Había escuchado su voz por los altoparlantes y quiso verlo después de tanto tiempo.

Ubicó el lugar. Se hizo un sitio entre el gentío que quería llegar hasta él, y avanzó. La ayudaron a encontrar el stand su voz agrietada y silabeante —que la guiaba entre la multitud—, y el haber ingresado al recinto por la parte contraria en la que él se hallaba. El escritor elevaba en ese momento hacia el público la vista y el micrófono. Sería mejor inspeccionar un poco el clima, oler el aire y observar los gestos antes de decidirse a levantar la mano, la ceja, abrir los labios para decir hola cómo estás, es una alegría verte otra vez.

Él seguía explicando la necesidad de realizar cada año la Feria del Libro, que de ninguna manera era eso una feria de vanidades para tipos como él, y qué mejor para la gente que los libros y no ir a ver vacas a la Rural y gallinas que cagaban en el lugar menos indicado o ver puestos de loza importada en este país de pobres.

Ella pensó que ya conocía esas palabras, que le sonaban antiguas, y quiso abstraerse de escucharlas. Descendió sus ojos hacia los brazos fuertes y venosos y pensó en los abrazos.

Recorrió la mano firme de dedos largos y de uñas cuidadas, casi de músico, que sostenían el micrófono. El escritor no era bohemio, sólo parecía. Pensó en las caricias; fueron pocas, era avaro de caricias. La irremediable memoria aún fabricaba duendes, duendes tramposos que se comían el alma a pedacitos.

No veía su rostro, pero lo imaginaba tal cual lo había recorrido una y otra vez con ansiedad y ternura y, a través de los anteojos de él, de sus cristales claros, se reflejaba la parte del público a la que miraba. No le hacían falta, pero quedaba bien usarlos: marcos de carey con patillas doradas; la barbita rala en las mejillas, puntiaguda en el mentón como chivita, algunas canas sobre el pelo negro. Como un intelectual de fin de siglo.

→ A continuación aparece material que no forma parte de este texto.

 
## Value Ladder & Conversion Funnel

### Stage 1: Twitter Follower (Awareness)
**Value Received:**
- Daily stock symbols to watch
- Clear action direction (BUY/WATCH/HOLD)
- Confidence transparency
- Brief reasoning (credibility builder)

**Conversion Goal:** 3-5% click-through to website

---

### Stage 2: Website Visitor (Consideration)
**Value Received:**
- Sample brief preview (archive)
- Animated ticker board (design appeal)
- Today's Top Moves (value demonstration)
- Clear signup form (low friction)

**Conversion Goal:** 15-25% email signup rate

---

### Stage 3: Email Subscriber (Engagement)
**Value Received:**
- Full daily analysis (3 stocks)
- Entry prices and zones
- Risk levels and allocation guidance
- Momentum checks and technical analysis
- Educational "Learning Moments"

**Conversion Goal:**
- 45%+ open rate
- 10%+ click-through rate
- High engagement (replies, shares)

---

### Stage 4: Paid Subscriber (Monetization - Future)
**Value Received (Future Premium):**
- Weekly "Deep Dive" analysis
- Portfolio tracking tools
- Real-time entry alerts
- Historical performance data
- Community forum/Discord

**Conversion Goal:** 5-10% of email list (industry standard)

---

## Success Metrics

El escritor es el centro del mundo, pensó, el ombligo de este sitio. Observó los jeans gastados y los zapatones y se acordó de su negativa. A ella le gustaban otros menos montañeses, más delicados y de cuero blando, sugirió, abrevió diciendo te quedarán bien y él, aquellos, los de la suela ancha. Ni siquiera la escuchó. Ahora rescataba desde el fondo la forma que el escritor quería darse a sí mismo, algo muy cuidado pero que pareciese un atuendo sin importancia.

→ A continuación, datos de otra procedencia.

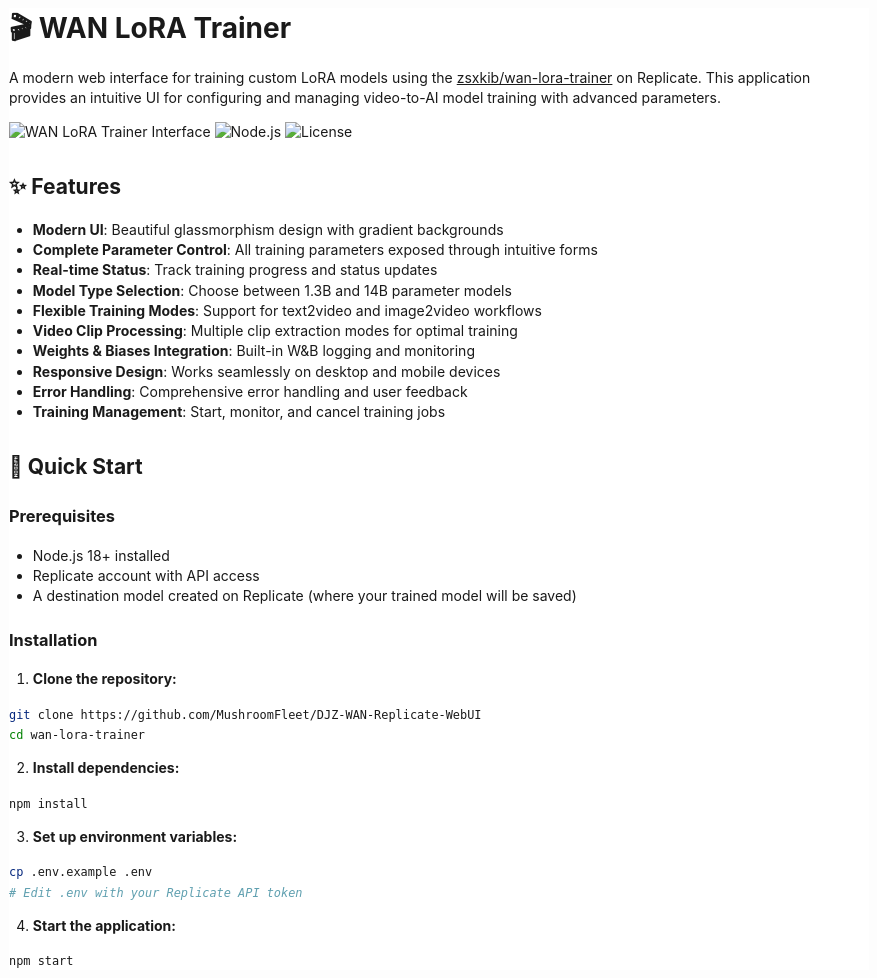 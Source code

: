 # 🎬 WAN LoRA Trainer

A modern web interface for training custom LoRA models using the [zsxkib/wan-lora-trainer](https://replicate.com/zsxkib/wan-lora-trainer) on Replicate. This application provides an intuitive UI for configuring and managing video-to-AI model training with advanced parameters.

![WAN LoRA Trainer Interface](https://img.shields.io/badge/Status-Active-brightgreen) ![Node.js](https://img.shields.io/badge/Node.js-18+-green) ![License](https://img.shields.io/badge/License-MIT-blue)

## ✨ Features

- **Modern UI**: Beautiful glassmorphism design with gradient backgrounds
- **Complete Parameter Control**: All training parameters exposed through intuitive forms
- **Real-time Status**: Track training progress and status updates
- **Model Type Selection**: Choose between 1.3B and 14B parameter models
- **Flexible Training Modes**: Support for text2video and image2video workflows
- **Video Clip Processing**: Multiple clip extraction modes for optimal training
- **Weights & Biases Integration**: Built-in W&B logging and monitoring
- **Responsive Design**: Works seamlessly on desktop and mobile devices
- **Error Handling**: Comprehensive error handling and user feedback
- **Training Management**: Start, monitor, and cancel training jobs

## 🚀 Quick Start

### Prerequisites

- Node.js 18+ installed
- Replicate account with API access
- A destination model created on Replicate (where your trained model will be saved)

### Installation

1. **Clone the repository:**
```bash
git clone https://github.com/MushroomFleet/DJZ-WAN-Replicate-WebUI
cd wan-lora-trainer
```

2. **Install dependencies:**
```bash
npm install
```

3. **Set up environment variables:**
```bash
cp .env.example .env
# Edit .env with your Replicate API token
```

4. **Start the application:**
```bash
npm start
```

Las piernas breves y el caminar desgarbado, la campera de paño caída sobre un hombro. Quiso saber si sus labios aún lo extrañaban y en la confusión no pudo responderse. Él seguía hablando y la multitud lo escuchaba en silencio con respeto, con admiración. Pensó en su pecho, en los carozos chatos que asomaban con asombro sobre la piel blanca y sin vello, en su lengua y en una tarde de río y de pájaros en que ella lo miraba caminar hacia la orilla y él cifraba sus pensamientos en enigma.

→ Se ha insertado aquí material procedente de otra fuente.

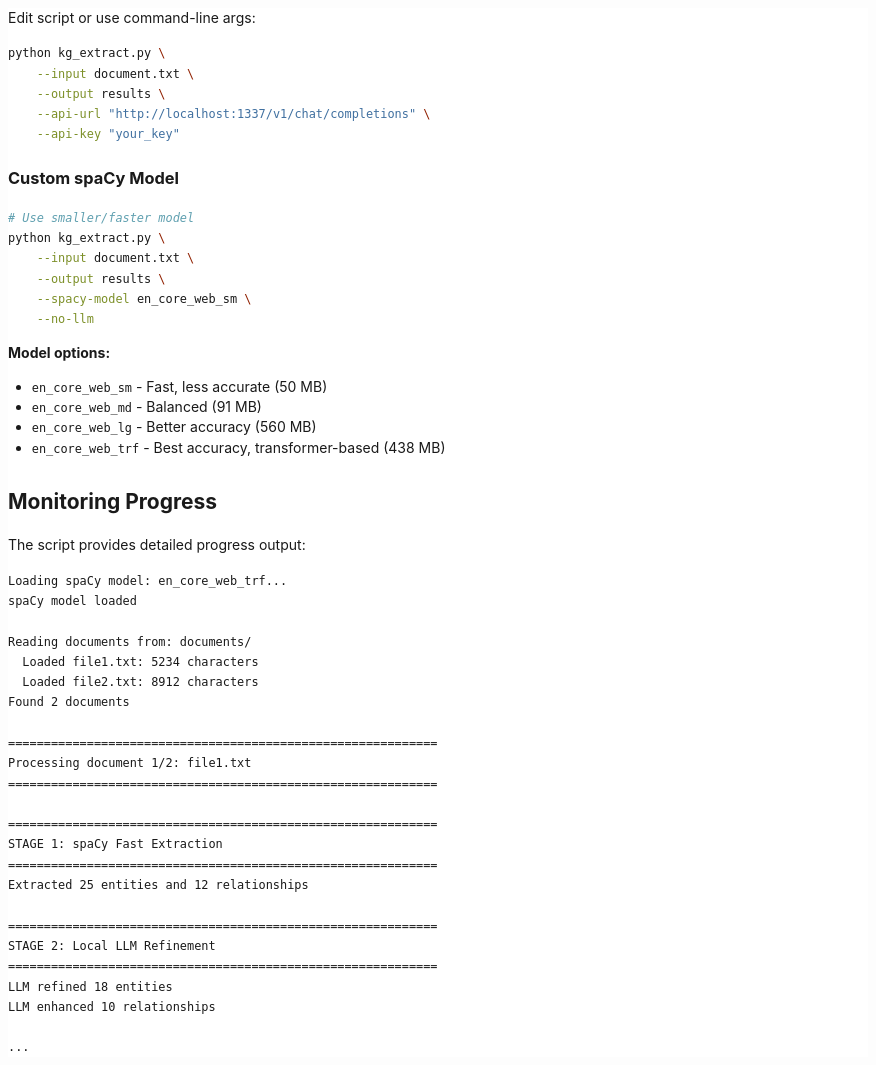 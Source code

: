 Edit script or use command-line args:

```bash
python kg_extract.py \
    --input document.txt \
    --output results \
    --api-url "http://localhost:1337/v1/chat/completions" \
    --api-key "your_key"
```

### Custom spaCy Model

```bash
# Use smaller/faster model
python kg_extract.py \
    --input document.txt \
    --output results \
    --spacy-model en_core_web_sm \
    --no-llm
```

**Model options:**
- `en_core_web_sm` - Fast, less accurate (50 MB)
- `en_core_web_md` - Balanced (91 MB)
- `en_core_web_lg` - Better accuracy (560 MB)
- `en_core_web_trf` - Best accuracy, transformer-based (438 MB)

## Monitoring Progress

The script provides detailed progress output:

```
Loading spaCy model: en_core_web_trf...
spaCy model loaded

Reading documents from: documents/
  Loaded file1.txt: 5234 characters
  Loaded file2.txt: 8912 characters
Found 2 documents

============================================================
Processing document 1/2: file1.txt
============================================================

============================================================
STAGE 1: spaCy Fast Extraction
============================================================
Extracted 25 entities and 12 relationships

============================================================
STAGE 2: Local LLM Refinement
============================================================
LLM refined 18 entities
LLM enhanced 10 relationships

...
```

Pensó en su vergüenza, cuando pronunció mal el nombre de un filósofo francés, en los colores que le subían hasta la frente, en que él le decía, lectura nena, más lectura, en su frustrado intento de poema que asomaba por la punta del cuaderno. ¿Lo leerías? Cuando corrijas, quizá. Puente, río, camino, mi casa, mi cama, mi olor, mi abrazo solito y mío de mí y para mí y las lágrimas que no deben caerse en este preciso momento delante de él, no.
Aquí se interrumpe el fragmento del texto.